### [EXERCISE DETAILS]
Extract only the first line of the listing and every line after it up to and including the one with "To run it inside". Omit the pictures.

····················

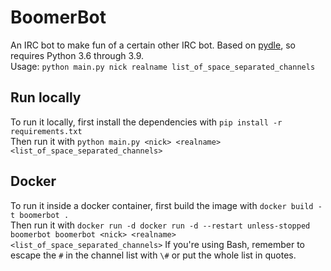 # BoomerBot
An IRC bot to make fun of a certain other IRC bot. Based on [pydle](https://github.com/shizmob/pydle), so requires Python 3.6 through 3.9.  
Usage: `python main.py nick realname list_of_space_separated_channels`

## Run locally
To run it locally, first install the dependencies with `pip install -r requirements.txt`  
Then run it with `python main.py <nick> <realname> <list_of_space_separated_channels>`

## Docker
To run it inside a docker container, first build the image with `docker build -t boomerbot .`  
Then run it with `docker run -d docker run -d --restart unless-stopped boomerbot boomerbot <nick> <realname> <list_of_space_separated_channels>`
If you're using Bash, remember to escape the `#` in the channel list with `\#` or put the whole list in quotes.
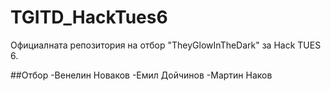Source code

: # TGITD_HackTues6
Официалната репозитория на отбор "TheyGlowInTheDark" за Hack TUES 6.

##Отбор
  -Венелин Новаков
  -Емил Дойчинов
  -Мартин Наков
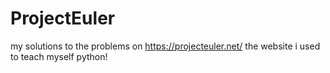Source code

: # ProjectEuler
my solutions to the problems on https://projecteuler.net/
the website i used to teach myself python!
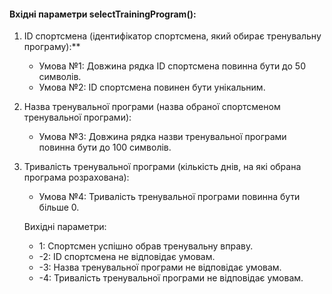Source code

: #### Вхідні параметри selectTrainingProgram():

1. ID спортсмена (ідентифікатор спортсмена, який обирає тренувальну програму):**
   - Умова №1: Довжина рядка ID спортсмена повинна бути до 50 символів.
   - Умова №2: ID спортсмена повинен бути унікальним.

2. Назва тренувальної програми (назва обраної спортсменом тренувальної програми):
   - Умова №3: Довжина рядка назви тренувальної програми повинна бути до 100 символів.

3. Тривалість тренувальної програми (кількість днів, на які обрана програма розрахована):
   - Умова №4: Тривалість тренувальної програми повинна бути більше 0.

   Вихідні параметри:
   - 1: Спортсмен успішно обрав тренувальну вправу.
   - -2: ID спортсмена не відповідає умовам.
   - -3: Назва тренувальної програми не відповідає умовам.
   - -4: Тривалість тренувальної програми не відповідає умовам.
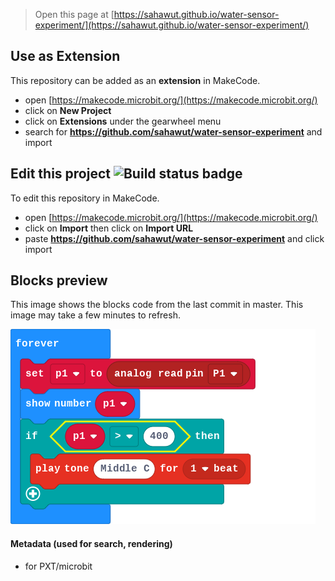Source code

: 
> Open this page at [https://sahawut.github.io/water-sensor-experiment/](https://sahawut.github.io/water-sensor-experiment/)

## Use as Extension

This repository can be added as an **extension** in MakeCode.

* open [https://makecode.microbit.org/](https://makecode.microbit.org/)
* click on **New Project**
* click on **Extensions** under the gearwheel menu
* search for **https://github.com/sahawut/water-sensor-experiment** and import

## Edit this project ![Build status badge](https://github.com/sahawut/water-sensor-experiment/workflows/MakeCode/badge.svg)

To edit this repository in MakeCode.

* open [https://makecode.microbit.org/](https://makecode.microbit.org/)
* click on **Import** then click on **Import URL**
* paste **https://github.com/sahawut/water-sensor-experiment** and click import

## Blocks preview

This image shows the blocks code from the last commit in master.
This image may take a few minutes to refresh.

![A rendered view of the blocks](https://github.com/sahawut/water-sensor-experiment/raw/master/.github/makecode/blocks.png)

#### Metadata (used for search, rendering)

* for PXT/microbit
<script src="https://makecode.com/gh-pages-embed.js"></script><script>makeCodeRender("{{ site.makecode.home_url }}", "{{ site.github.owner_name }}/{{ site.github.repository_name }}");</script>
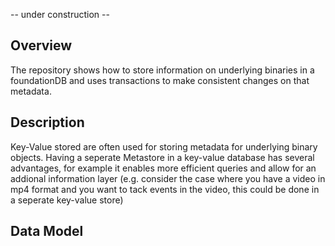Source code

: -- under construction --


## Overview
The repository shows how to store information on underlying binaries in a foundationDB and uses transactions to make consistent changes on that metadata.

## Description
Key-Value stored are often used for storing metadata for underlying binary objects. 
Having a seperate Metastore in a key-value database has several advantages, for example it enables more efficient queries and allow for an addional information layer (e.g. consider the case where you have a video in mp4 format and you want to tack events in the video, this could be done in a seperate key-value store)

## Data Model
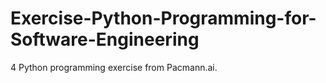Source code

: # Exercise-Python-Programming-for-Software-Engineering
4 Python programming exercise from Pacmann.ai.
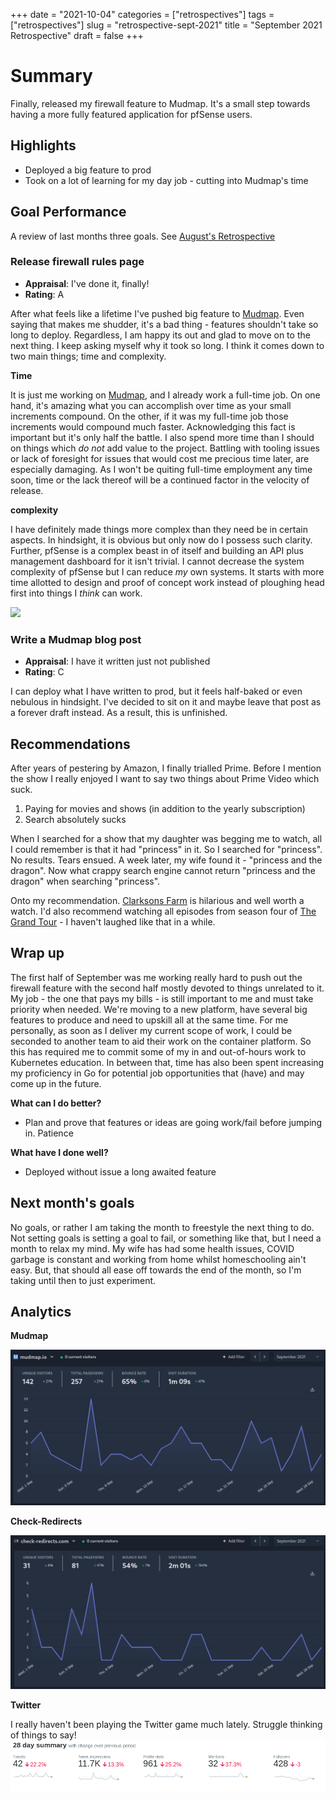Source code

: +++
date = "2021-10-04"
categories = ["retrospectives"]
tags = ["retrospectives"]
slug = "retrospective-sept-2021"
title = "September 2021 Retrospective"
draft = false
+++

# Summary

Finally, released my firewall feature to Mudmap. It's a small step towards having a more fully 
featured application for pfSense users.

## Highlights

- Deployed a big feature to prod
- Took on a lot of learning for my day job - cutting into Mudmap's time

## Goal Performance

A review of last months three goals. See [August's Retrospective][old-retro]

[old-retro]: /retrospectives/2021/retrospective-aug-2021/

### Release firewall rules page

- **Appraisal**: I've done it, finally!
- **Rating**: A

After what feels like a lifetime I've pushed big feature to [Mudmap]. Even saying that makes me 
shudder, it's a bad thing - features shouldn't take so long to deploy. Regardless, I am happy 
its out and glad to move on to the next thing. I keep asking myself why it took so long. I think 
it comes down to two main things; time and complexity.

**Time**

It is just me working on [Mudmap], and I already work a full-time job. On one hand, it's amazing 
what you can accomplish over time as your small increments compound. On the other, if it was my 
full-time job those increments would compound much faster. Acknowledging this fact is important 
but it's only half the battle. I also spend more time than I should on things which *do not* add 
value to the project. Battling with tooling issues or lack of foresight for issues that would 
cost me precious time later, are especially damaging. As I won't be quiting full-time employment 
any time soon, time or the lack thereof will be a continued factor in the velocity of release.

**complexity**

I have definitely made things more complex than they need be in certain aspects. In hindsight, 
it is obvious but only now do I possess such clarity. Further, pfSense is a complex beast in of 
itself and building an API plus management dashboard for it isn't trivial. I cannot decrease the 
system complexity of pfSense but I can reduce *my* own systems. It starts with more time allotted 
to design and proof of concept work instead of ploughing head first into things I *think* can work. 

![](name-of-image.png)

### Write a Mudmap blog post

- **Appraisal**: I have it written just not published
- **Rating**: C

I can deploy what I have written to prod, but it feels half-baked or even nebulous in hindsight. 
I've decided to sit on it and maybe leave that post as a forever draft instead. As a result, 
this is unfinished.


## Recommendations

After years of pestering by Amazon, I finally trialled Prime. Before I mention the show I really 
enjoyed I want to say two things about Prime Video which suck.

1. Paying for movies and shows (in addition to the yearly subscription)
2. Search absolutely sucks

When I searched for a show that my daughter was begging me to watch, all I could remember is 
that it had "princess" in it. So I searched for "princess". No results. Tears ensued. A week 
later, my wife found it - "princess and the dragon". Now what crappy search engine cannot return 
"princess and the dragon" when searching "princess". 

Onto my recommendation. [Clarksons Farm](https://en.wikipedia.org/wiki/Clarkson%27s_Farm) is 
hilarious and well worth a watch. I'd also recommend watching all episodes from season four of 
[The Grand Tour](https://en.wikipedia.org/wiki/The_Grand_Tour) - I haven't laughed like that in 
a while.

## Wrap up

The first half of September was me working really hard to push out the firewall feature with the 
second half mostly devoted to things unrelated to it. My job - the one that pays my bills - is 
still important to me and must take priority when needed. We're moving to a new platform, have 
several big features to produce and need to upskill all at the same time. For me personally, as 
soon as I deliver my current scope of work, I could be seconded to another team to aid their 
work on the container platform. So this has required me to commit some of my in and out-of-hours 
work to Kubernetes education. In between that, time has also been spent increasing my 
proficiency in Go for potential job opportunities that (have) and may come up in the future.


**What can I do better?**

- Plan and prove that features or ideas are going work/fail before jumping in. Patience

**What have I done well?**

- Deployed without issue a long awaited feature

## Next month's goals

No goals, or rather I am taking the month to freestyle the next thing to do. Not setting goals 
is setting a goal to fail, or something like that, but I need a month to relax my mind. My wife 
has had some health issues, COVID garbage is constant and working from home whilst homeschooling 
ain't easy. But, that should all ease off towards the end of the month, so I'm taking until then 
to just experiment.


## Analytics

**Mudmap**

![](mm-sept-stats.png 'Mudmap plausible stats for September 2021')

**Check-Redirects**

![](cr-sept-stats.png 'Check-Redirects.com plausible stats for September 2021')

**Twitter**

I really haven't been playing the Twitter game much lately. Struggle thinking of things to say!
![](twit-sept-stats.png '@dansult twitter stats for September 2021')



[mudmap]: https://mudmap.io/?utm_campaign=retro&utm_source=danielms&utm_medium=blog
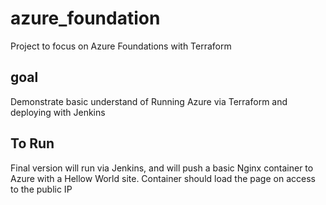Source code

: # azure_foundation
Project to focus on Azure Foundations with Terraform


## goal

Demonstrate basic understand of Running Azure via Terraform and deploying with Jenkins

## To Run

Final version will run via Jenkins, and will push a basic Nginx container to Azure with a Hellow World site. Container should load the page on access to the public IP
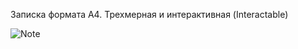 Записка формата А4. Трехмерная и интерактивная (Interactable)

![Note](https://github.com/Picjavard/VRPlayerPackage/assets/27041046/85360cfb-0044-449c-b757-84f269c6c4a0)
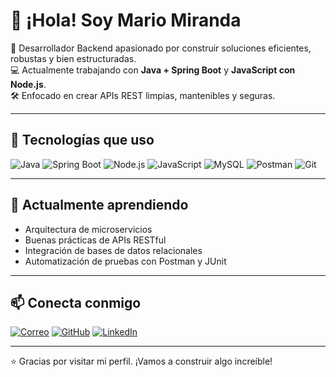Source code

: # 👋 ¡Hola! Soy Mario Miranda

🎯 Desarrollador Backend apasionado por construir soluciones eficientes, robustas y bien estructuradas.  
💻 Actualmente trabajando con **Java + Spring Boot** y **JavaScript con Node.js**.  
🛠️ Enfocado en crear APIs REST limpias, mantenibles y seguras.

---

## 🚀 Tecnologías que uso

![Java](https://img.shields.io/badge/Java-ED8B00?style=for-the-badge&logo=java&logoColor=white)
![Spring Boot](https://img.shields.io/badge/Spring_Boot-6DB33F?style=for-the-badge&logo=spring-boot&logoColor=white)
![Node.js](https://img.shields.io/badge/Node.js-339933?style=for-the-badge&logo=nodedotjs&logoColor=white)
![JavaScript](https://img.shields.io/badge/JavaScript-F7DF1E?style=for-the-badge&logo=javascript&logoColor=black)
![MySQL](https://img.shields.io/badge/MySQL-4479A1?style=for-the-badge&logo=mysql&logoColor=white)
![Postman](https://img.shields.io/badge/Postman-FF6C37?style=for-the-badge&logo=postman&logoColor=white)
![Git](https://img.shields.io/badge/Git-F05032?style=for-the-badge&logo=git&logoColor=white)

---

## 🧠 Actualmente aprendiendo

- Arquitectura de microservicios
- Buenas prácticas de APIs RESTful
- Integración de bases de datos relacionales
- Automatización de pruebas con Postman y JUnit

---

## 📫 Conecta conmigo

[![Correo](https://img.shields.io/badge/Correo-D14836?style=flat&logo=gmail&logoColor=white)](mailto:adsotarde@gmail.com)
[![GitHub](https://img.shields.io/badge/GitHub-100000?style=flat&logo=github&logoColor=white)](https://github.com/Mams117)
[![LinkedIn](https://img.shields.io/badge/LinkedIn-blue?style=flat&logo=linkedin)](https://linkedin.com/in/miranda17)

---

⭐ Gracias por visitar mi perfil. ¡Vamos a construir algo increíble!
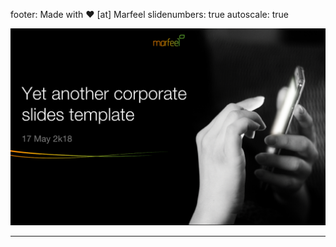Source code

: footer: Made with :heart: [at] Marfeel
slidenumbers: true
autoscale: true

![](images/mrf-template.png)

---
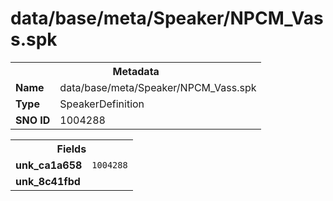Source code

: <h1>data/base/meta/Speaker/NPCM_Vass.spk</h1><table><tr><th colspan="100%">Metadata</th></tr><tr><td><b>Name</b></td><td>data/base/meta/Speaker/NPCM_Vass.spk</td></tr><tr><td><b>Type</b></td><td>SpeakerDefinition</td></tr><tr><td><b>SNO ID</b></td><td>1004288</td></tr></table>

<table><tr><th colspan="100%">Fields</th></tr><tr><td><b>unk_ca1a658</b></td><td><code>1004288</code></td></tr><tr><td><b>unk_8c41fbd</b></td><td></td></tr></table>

····················

### [ANSWER SECTION]
 # BoomerBot
An IRC bot to make fun of a certain other IRC bot. Based on [pydle](https://github.com/shizmob/pydle), so requires Python 3.6 through 3.9.  
Usage: `python main.py nick realname list_of_space_separated_channels`

## Run locally
To run it locally, first install the dependencies with `pip install -r requirements.txt`  
Then run it with `python main.py <nick> <realname> <list_of_space_separated_channels>`

## Docker
To run it inside a docker container, first build the image with `docker build -t boomerbot .`  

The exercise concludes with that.